(Beginning of RECORDS SHOWN)

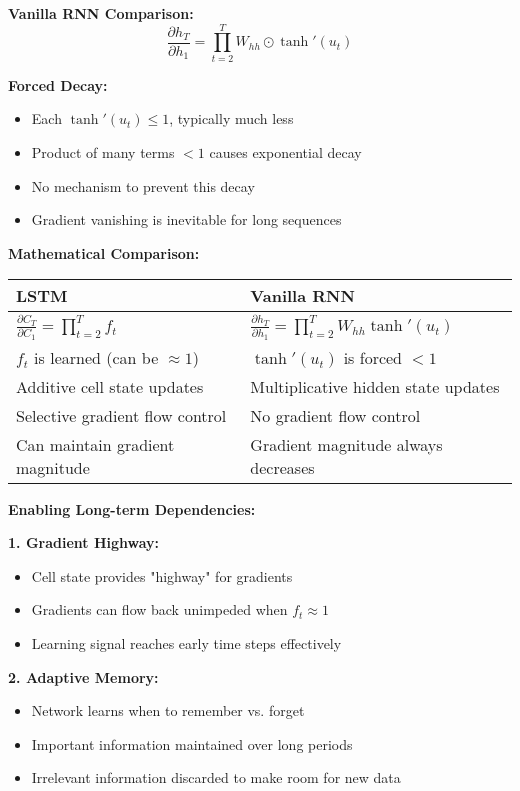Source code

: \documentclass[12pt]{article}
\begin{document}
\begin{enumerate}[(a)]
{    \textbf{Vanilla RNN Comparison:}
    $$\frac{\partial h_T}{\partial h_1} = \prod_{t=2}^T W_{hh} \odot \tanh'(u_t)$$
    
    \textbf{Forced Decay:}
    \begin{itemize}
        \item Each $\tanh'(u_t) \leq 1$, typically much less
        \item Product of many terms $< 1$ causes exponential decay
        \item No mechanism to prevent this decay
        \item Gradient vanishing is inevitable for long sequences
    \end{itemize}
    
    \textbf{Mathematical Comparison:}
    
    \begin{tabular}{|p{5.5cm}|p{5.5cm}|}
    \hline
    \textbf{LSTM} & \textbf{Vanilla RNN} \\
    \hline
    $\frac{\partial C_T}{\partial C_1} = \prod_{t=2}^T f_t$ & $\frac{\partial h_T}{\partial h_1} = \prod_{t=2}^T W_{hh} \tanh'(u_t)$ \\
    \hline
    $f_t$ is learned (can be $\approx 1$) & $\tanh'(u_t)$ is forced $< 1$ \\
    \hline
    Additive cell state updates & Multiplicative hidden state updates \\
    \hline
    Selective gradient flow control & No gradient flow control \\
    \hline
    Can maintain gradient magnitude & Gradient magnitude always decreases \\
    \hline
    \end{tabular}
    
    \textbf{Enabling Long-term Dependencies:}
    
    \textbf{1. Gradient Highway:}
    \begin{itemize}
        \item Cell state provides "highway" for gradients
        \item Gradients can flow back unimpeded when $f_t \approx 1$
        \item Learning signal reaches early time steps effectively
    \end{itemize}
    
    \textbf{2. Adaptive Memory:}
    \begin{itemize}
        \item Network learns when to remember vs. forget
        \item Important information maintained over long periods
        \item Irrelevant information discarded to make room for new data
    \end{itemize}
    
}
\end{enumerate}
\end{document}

(End of RECORDS SHOWN)

Lines from the one containing "time steps effectively" through the last line of the records, both included, are the only ones to print, each exactly as it is.

▶ **YOUR RESPONSE**:
        \item Learning signal reaches early time steps effectively
    \end{itemize}
    
    \textbf{2. Adaptive Memory:}
    \begin{itemize}
        \item Network learns when to remember vs. forget
        \item Important information maintained over long periods
        \item Irrelevant information discarded to make room for new data
    \end{itemize}
    
}
\end{enumerate}
\end{document}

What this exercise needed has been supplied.